Saying it could save the city millions, Republican Louisville Metro Councilman Jerry Miller is filing a resolution that seeks to remove the city from the Kentucky retirement system.

The non-binding measure will be considered later this week and requests the General Assembly revise state law to separate the County Employee Retirement System account from the overall state pension pool.

It also asks state lawmakers to give CERS an independent board from the Kentucky Employee Retirement System, which has been under a myriad of criticism for its management and financial woes over the past few years.

“Our costs continue to skyrocket in part because (the state system) is making decisions based on the KERS plan covering state employees, which is the second worst funded in the nation,” says Miller.

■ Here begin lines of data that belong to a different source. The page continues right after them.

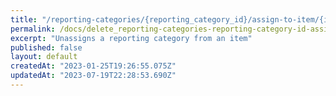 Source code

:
 ```yaml
---
title: "/reporting-categories/{reporting_category_id}/assign-to-item/{item_id}"
permalink: /docs/delete_reporting-categories-reporting-category-id-assign-to-item-item-id
excerpt: "Unassigns a reporting category from an item"
published: false
layout: default
createdAt: "2023-01-25T19:26:55.075Z"
updatedAt: "2023-07-19T22:28:53.690Z"
---
```

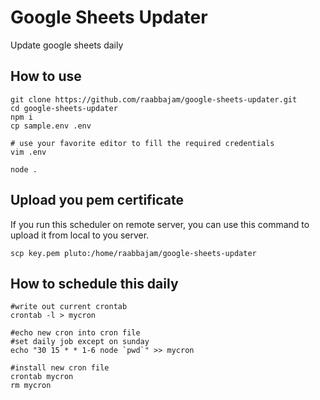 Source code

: # Google Sheets Updater

Update google sheets daily

## How to use

```
git clone https://github.com/raabbajam/google-sheets-updater.git
cd google-sheets-updater
npm i
cp sample.env .env

# use your favorite editor to fill the required credentials
vim .env

node .
```

## Upload you pem certificate

If you run this scheduler on remote server, you can use this command to upload it from local to you server.

```
scp key.pem pluto:/home/raabbajam/google-sheets-updater
```

## How to schedule this daily

```
#write out current crontab
crontab -l > mycron

#echo new cron into cron file
#set daily job except on sunday
echo "30 15 * * 1-6 node `pwd`" >> mycron

#install new cron file
crontab mycron
rm mycron
```
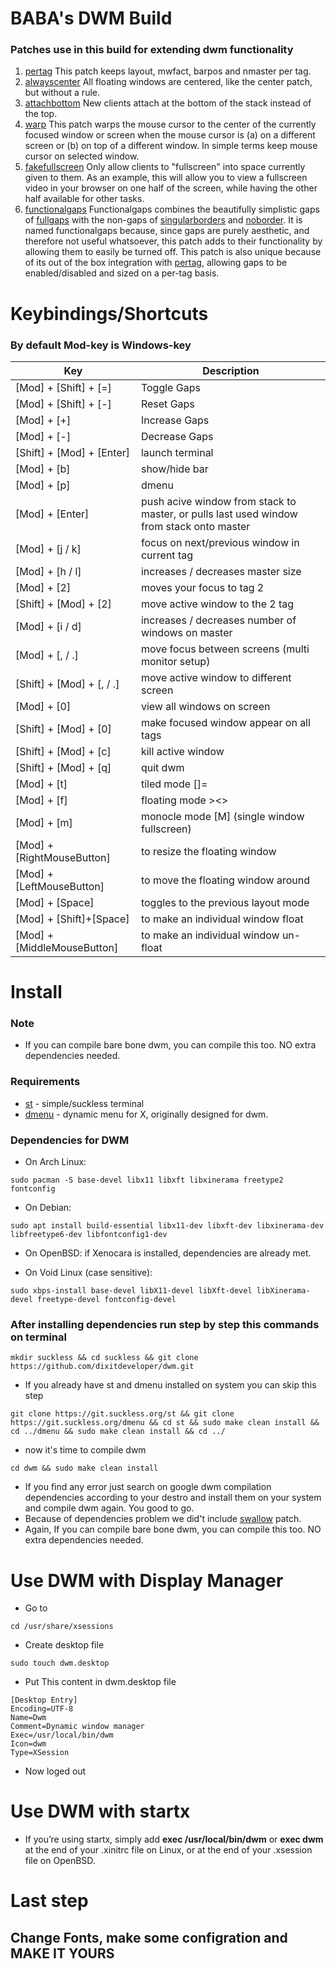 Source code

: # BABA's DWM Build
### Patches use in this build for extending dwm functionality
1. [pertag](https://dwm.suckless.org/patches/pertag/) This patch keeps layout, mwfact, barpos and nmaster per tag.  
2. [alwayscenter](https://dwm.suckless.org/patches/alwayscenter/) All floating windows are centered, like the center patch, but without a rule.  
3. [attachbottom](https://dwm.suckless.org/patches/attachbottom/) New clients attach at the bottom of the stack instead of the top.  
4. [warp](https://dwm.suckless.org/patches/warp/) This patch warps the mouse cursor to the center of the currently focused window or screen when the mouse cursor is (a) on a different screen or (b) on top of a different window. In simple terms keep mouse cursor on selected window.  
5. [fakefullscreen](https://dwm.suckless.org/patches/fakefullscreen/) Only allow clients to "fullscreen" into space currently given to them. As an example, this will allow you to view a fullscreen video in your browser on one half of the screen, while having the other half available for other tasks.  
6. [functionalgaps](https://dwm.suckless.org/patches/functionalgaps/) Functionalgaps combines the beautifully simplistic gaps of [fullgaps](https://dwm.suckless.org/patches/fullgaps/) with the non-gaps of [singularborders](https://dwm.suckless.org/patches/singularborders/) and [noborder](https://dwm.suckless.org/patches/noborder/). It is named functionalgaps because, since gaps are purely aesthetic, and therefore not useful whatsoever, this patch adds to their functionality by allowing them to easily be turned off. This patch is also unique because of its out of the box integration with [pertag](https://dwm.suckless.org/patches/pertag/), allowing gaps to be enabled/disabled and sized on a per-tag basis.  

# Keybindings/Shortcuts
### By default Mod-key is Windows-key
| Key | Description |
| --- | --- |
|[Mod] + [Shift] + [=]|Toggle Gaps|
|[Mod] + [Shift] + [-]|Reset Gaps|
|[Mod] + [+]|Increase Gaps|
|[Mod] + [-]|Decrease Gaps|
|[Shift] + [Mod] + [Enter]|launch terminal|
|[Mod] + [b]|show/hide bar|
|[Mod] + [p]|dmenu|
|[Mod] + [Enter]|push acive window from stack to master, or pulls last used window from stack onto master|
|[Mod] + [j / k]|focus on next/previous window in current tag|
|[Mod] + [h / l]|increases / decreases master size|
|[Mod] + [2]|moves your focus to tag 2|
|[Shift] + [Mod] + [2]|move active window to the 2 tag|
|[Mod] + [i / d]|increases / decreases number of windows on master|
|[Mod] + [, / .]|move focus between screens (multi monitor setup)|
|[Shift] + [Mod] + [, / .]|move active window to different screen|
|[Mod] + [0]|view all windows on screen|
|[Shift] + [Mod] + [0]|make focused window appear on all tags|
|[Shift] + [Mod] + [c]|kill active window|
|[Shift] + [Mod] + [q]|quit dwm|
|[Mod] + [t]|tiled mode []=|
|[Mod] + [f]|floating mode ><>|
|[Mod] + [m]|monocle mode [M] (single window fullscreen)|
|[Mod] + [RightMouseButton]|to resize the floating window|
|[Mod] + [LeftMouseButton]|to move the floating window around|
|[Mod] + [Space]|toggles to the previous layout mode|
|[Mod] + [Shift]+[Space]|to make an individual window float|
|[Mod] + [MiddleMouseButton]|to make an individual window un-float|

# Install
### Note
- If you can compile bare bone dwm, you can compile this too. NO extra dependencies needed.
### Requirements
- [st](https://st.suckless.org/) - simple/suckless terminal  
- [dmenu](https://tools.suckless.org/dmenu/) - dynamic menu for X, originally designed for dwm.

### Dependencies for DWM
- On Arch Linux:

```
sudo pacman -S base-devel libx11 libxft libxinerama freetype2 fontconfig
```

- On Debian:

```
sudo apt install build-essential libx11-dev libxft-dev libxinerama-dev libfreetype6-dev libfontconfig1-dev
```

- On OpenBSD:
if Xenocara is installed, dependencies are already met.

- On Void Linux (case sensitive):

```
sudo xbps-install base-devel libX11-devel libXft-devel libXinerama-devel freetype-devel fontconfig-devel
```

### After installing dependencies run step by step this commands on terminal

```
mkdir suckless && cd suckless && git clone https://github.com/dixitdeveloper/dwm.git
```

- If you already have st and dmenu installed on system you can skip this step

```
git clone https://git.suckless.org/st && git clone https://git.suckless.org/dmenu && cd st && sudo make clean install && cd ../dmenu && sudo make clean install && cd ../
```
- now it's time to compile dwm

```
cd dwm && sudo make clean install
```

- If you find any error just search on google dwm compilation dependencies according to your destro and install them on your system and compile dwm again. You good to go.
- Because of dependencies problem we did't include [swallow](https://dwm.suckless.org/patches/swallow/) patch.
- Again, If you can compile bare bone dwm, you can compile this too. NO extra dependencies needed.

# Use DWM with Display Manager

- Go to
 
```
cd /usr/share/xsessions
```

- Create desktop file

```
sudo touch dwm.desktop
```

- Put This content in dwm.desktop file

```
[Desktop Entry]
Encoding=UTF-8
Name=Dwm
Comment=Dynamic window manager
Exec=/usr/local/bin/dwm
Icon=dwm
Type=XSession
```
- Now loged out

# Use DWM with startx
- If you’re using startx, simply add **exec /usr/local/bin/dwm** or **exec dwm** at the end of your .xinitrc file on Linux, or at the end of your .xsession file on OpenBSD.

# Last step
## Change Fonts, make some configration and MAKE IT YOURS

The city’s retirement costs have increased significantly over the past decade.

In 2004, pensions accounted for just over five percent of the city budget. Now about 15 percent of the Metro Government general fund is spent on retirement payments for public employees.

Rising pension costs were at the forefront earlier this year when state agency Seven Counties Services, which provides mental health services, filed for bankruptcy to find “relief from the burden of unsustainable” retirement system contribution rates.

And two quasi-governmental state agencies—one in Morehead and another in Whitesburg—filed a lawsuit to abandon Kentucky’s retirement system last month.

Miller, who is running for the state House next year, says his resolution is aimed at improving the city’s long-term financial health and not an attempt to collapse the retirement system as some critics have suggested.

“CERS is being overcharged by at least 30 percent. Louisville Metro could save as much as $10 million annually if CERS were separated and managed professionally,” he says.

“KERS is a sinking ship that threatens the financial future of Metro Louisville and its retirees. The sooner CERS is freed from that titanic failure, the better.”

The measure is being co-sponsored by fellow Republicans Ken Fleming and Kelly Downard. No council Democrats have signed on to the resolution.

Miller’s proposal will receive its first reading during the full council meeting this Thursday and will likely be assigned to the Intergovernmental Affairs Committee.